El tiempo tiene sus inquietas razones para permitirnos ocurrir cuando menos lo esperamos, después de hacernos acechar, escudriñando la memoria y las bocacalles del porvenir y sin descanso, después de creernos desistidos. Su asimetría carece de sistema. Así, en los proyectos de la imaginación como en los trayectos de la memoria, apenas nacemos el tiempo nos arrastra a su incoherencia, rebelde a los relojes, reacio al mezquino cernidor de las tres veces H Historia, esa señora sorda.
Una debilidad típica de la imaginación humana consiste en considerar inalcanzable al futuro. Sólo se le concibe después, allá, y eso le garabatea la palabra nunca en mitad de la frente. La vida de ahora nos empobrece siempre, pero así somos y ni modo. Nuestra unidimensional percepción del tiempo impide ver el fruto en la semilla, y nos niega el deleite de morderlo y saborear su húmeda verdad derramada.
Las semillas son duras, se antojan inertes, lucen secas, inofensivas, como si en sus cotiledones y en sus sexos no llevaran ya inscrito todo el verde. Sólo que carecemos de ojos para reconocernos en eso.
Es una lástima, porque podríamos sentirnos más alegres si tuviéramos ese tipo de confianza, si habitáramos desde ahora el futuro, en el entendido de que todo es aurora si es mirado en cierto modo. ¿Qué tal si nos diéramos una oportunidad entre mil de llegar a donde vamos? Regalarle vino al agua, tortilla al grano, flor a la calabaza.
Las borrascas, las carencias, los dolores y las pérdidas son, y ni modo de negarlos, no vayamos siendo avestruces con el culo abandonado.
Los campesinos saben que la tierra sólo renace, no sabe hacer otra cosa. Y los pescadores, campesinos del mar, saben, con Valéry, lo obvio: que el mar siempre recomienza y uno nunca sabe si viene o va.
Cuesta trabajo reconocerse en los vientos, en las estaciones desperdigadas, en los detalles mínimos de la vida continuada, en cada puerto grande o pequeño. No todos son Odesa o Halifax, pero en cualquiera se recala, Itacas que non parescen, pero que la caprichosa distribución del caos echa de pronto al aire a que se oreen, a que alcancen a ser los relajados confines del horizonte ciego.
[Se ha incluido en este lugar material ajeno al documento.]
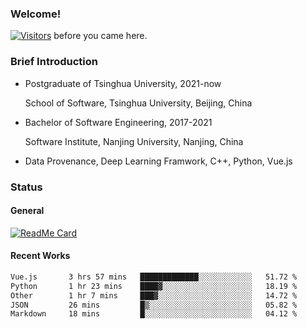 ### Welcome!

[![Visitors](https://visitor-badge.laobi.icu/badge?page_id=HermitSun.HermitSun)]() before you came here.

### Brief Introduction

- Postgraduate of Tsinghua University, 2021-now
  
  School of Software, Tsinghua University, Beijing, China

- Bachelor of Software Engineering, 2017-2021
  
  Software Institute, Nanjing University, Nanjing, China

- Data Provenance, Deep Learning Framwork, C++, Python, Vue.js

### Status

#### General

[![ReadMe Card](https://github-readme-stats.hermitsun.vercel.app/api?username=HermitSun&count_private=true&show_icons=true)]()

#### Recent Works

<!--START_SECTION:waka-->

```txt
Vue.js       3 hrs 57 mins   █████████████░░░░░░░░░░░░   51.72 %
Python       1 hr 23 mins    ████▓░░░░░░░░░░░░░░░░░░░░   18.19 %
Other        1 hr 7 mins     ███▓░░░░░░░░░░░░░░░░░░░░░   14.72 %
JSON         26 mins         █▒░░░░░░░░░░░░░░░░░░░░░░░   05.82 %
Markdown     18 mins         █░░░░░░░░░░░░░░░░░░░░░░░░   04.12 %
```

<!--END_SECTION:waka-->
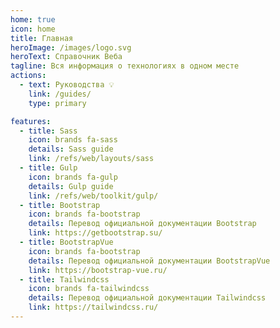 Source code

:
 ```yaml
---
home: true
icon: home
title: Главная
heroImage: /images/logo.svg
heroText: Справочник Веба
tagline: Вся информация о технологиях в одном месте
actions:
  - text: Руководства 💡
    link: /guides/
    type: primary

features:
  - title: Sass
    icon: brands fa-sass
    details: Sass guide
    link: /refs/web/layouts/sass
  - title: Gulp
    icon: brands fa-gulp
    details: Gulp guide
    link: /refs/web/toolkit/gulp/
  - title: Bootstrap
    icon: brands fa-bootstrap
    details: Перевод официальной документации Bootstrap
    link: https://getbootstrap.su/
  - title: BootstrapVue
    icon: brands fa-bootstrap
    details: Перевод официальной документации BootstrapVue
    link: https://bootstrap-vue.ru/
  - title: Tailwindcss
    icon: brands fa-tailwindcss
    details: Перевод официальной документации Tailwindcss
    link: https://tailwindcss.ru/
---
```

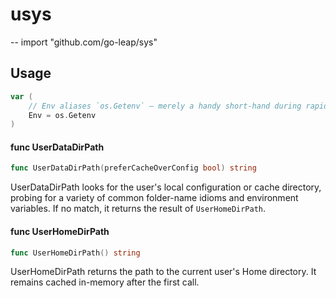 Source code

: # usys
--
    import "github.com/go-leap/sys"


## Usage

```go
var (
	// Env aliases `os.Getenv` — merely a handy short-hand during rapid iteration in non-critical code-paths that already do import `usys` to not have to repeatedly pull in and out the extra `os` import.
	Env = os.Getenv
)
```

#### func  UserDataDirPath

```go
func UserDataDirPath(preferCacheOverConfig bool) string
```
UserDataDirPath looks for the user's local configuration or cache directory,
probing for a variety of common folder-name idioms and environment variables. If
no match, it returns the result of `UserHomeDirPath`.

#### func  UserHomeDirPath

```go
func UserHomeDirPath() string
```
UserHomeDirPath returns the path to the current user's Home directory. It
remains cached in-memory after the first call.

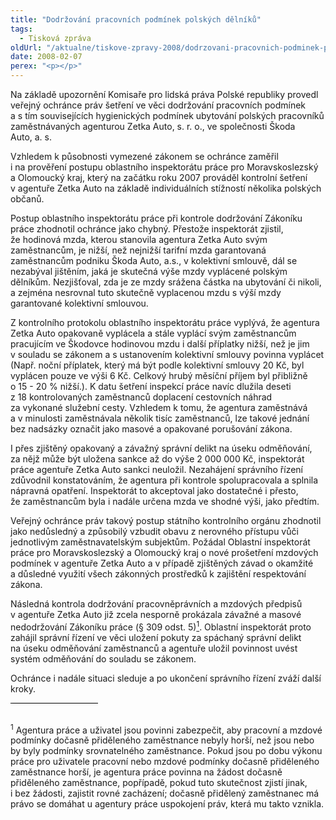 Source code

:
 ```yaml
---
title: "Dodržování pracovních podmínek polských dělníků"
tags:
  - Tisková zpráva
oldUrl: "/aktualne/tiskove-zpravy-2008/dodrzovani-pracovnich-podminek-polskych-delniku"
date: 2008-02-07
perex: "<p></p>"
---
```


<!-- imported from the old website -->

<p class="Normln-web">Na základě upozornění Komisaře pro lidská práva Polské republiky provedl veřejný ochránce práv šetření ve věci dodržování pracovních podmínek a s tím souvisejících hygienických podmínek ubytování polských pracovníků zaměstnávaných agenturou Zetka Auto, s. r. o., ve společnosti Škoda Auto, a. s.</p><p class="Normln-web">Vzhledem k působnosti vymezené zákonem se ochránce zaměřil i na prověření postupu oblastního inspektorátu práce pro Moravskoslezský a Olomoucký kraj, který na začátku roku 2007 prováděl kontrolní šetření v agentuře Zetka Auto na základě individuálních stížností několika polských občanů.</p><p class="Normln-web">Postup oblastního inspektorátu práce při kontrole dodržování Zákoníku práce zhodnotil ochránce jako chybný. Přestože inspektorát zjistil, že hodinová mzda, kterou stanovila agentura Zetka Auto svým zaměstnancům, je nižší, než nejnižší tarifní mzda garantovaná zaměstnancům podniku Škoda Auto, a.s., v kolektivní smlouvě, dál se nezabýval jištěním, jaká je skutečná výše mzdy vyplácené polským dělníkům. Nezjišťoval, zda je ze mzdy srážena částka na ubytování či nikoli, a zejména nesrovnal tuto skutečně vyplacenou mzdu s výší mzdy garantované kolektivní smlouvou.</p><p class="Normln-web">Z kontrolního protokolu oblastního inspektorátu práce vyplývá, že agentura Zetka Auto opakovaně vyplácela a stále vyplácí svým zaměstnancům pracujícím ve Škodovce hodinovou mzdu i další příplatky nižší, než je jim v souladu se zákonem a s ustanovením kolektivní smlouvy povinna vyplácet (Např. noční příplatek, který má být podle kolektivní smlouvy 20 Kč, byl vyplácen pouze ve výši 6 Kč. Celkový hrubý měsíční příjem byl přibližně o 15 - 20 % nižší.). K datu šetření inspekcí práce navíc dlužila deseti z 18 kontrolovaných zaměstnanců doplacení cestovních náhrad za vykonané služební cesty. Vzhledem k tomu, že agentura zaměstnává a v minulosti zaměstnávala několik tisíc zaměstnanců, lze takové jednání bez nadsázky označit jako masové a opakované porušování zákona.</p><p class="Normln-web">I přes zjištěný opakovaný a závažný správní delikt na úseku odměňování, za nějž může být uložena sankce až do výše 2 000 000 Kč, inspektorát práce agentuře Zetka Auto sankci neuložil. Nezahájení správního řízení zdůvodnil konstatováním, že agentura při kontrole spolupracovala a splnila nápravná opatření. Inspektorát to akceptoval jako dostatečné i přesto, že zaměstnancům byla i nadále určena mzda ve shodné výši, jako předtím.</p><p class="Normln-web">Veřejný ochránce práv takový postup státního kontrolního orgánu zhodnotil jako nedůsledný a způsobilý vzbudit obavu z nerovného přístupu vůči jednotlivým zaměstnavatelským subjektům. Požádal Oblastní inspektorát práce pro Moravskoslezský a Olomoucký kraj o nové prošetření mzdových podmínek v agentuře Zetka Auto a v případě zjištěných závad o okamžité a důsledné využití všech zákonných prostředků k zajištění respektování zákona.</p><p class="Normln-web">Následná kontrola dodržování pracovněprávních a mzdových předpisů v agentuře Zetka Auto již zcela nesporně prokázala závažné a masové nedodržování Zákoníku práce (§ 309 odst. 5)<a href="https://www.ochrance.cz/aktualne/tiskove-zpravy-2008/dodrzovani-pracovnich-podminek-polskych-delniku/#note0"><sup>1</sup></a>. Oblastní inspektorát proto zahájil správní řízení ve věci uložení pokuty za spáchaný správní delikt na úseku odměňování zaměstnanců a agentuře uložil povinnost uvést systém odměňování do souladu se zákonem.</p><p class="Normln-web">Ochránce i nadále situaci sleduje a po ukončení správního řízení zváží další kroky.</p><div class="xxxfootnote"><p style="MARGIN: 0.5em 0px 0px; WIDTH: 10em; BORDER-TOP: black 1px solid"> </p><div id="note0"><p class="Textpoznpodarou"><sup>1</sup> Agentura práce a uživatel jsou povinni zabezpečit, aby pracovní a mzdové podmínky dočasně přiděleného zaměstnance nebyly horší, než jsou nebo by byly podmínky srovnatelného zaměstnance. Pokud jsou po dobu výkonu práce pro uživatele pracovní nebo mzdové podmínky dočasně přiděleného zaměstnance horší, je agentura práce povinna na žádost dočasně přiděleného zaměstnance, popřípadě, pokud tuto skutečnost zjistí jinak, i bez žádosti, zajistit rovné zacházení; dočasně přidělený zaměstnanec má právo se domáhat u agentury práce uspokojení práv, která mu takto vznikla.</p></div><!-- note0 --></div><!-- xxxfootnote -->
Tendederos cargados de blusas transparentes y gordas, vacías, a merced del viento. Un fresco horizonte de ropa recién lavada, madurando mensajes por el alambre, como antes del venerable telégrafo de nuestros abuelos, aquella comunicación inalámbrica que los tuvo tan orgullosos en su tiempo; luego se nos adelantaron y hoy apenas si los recordamos.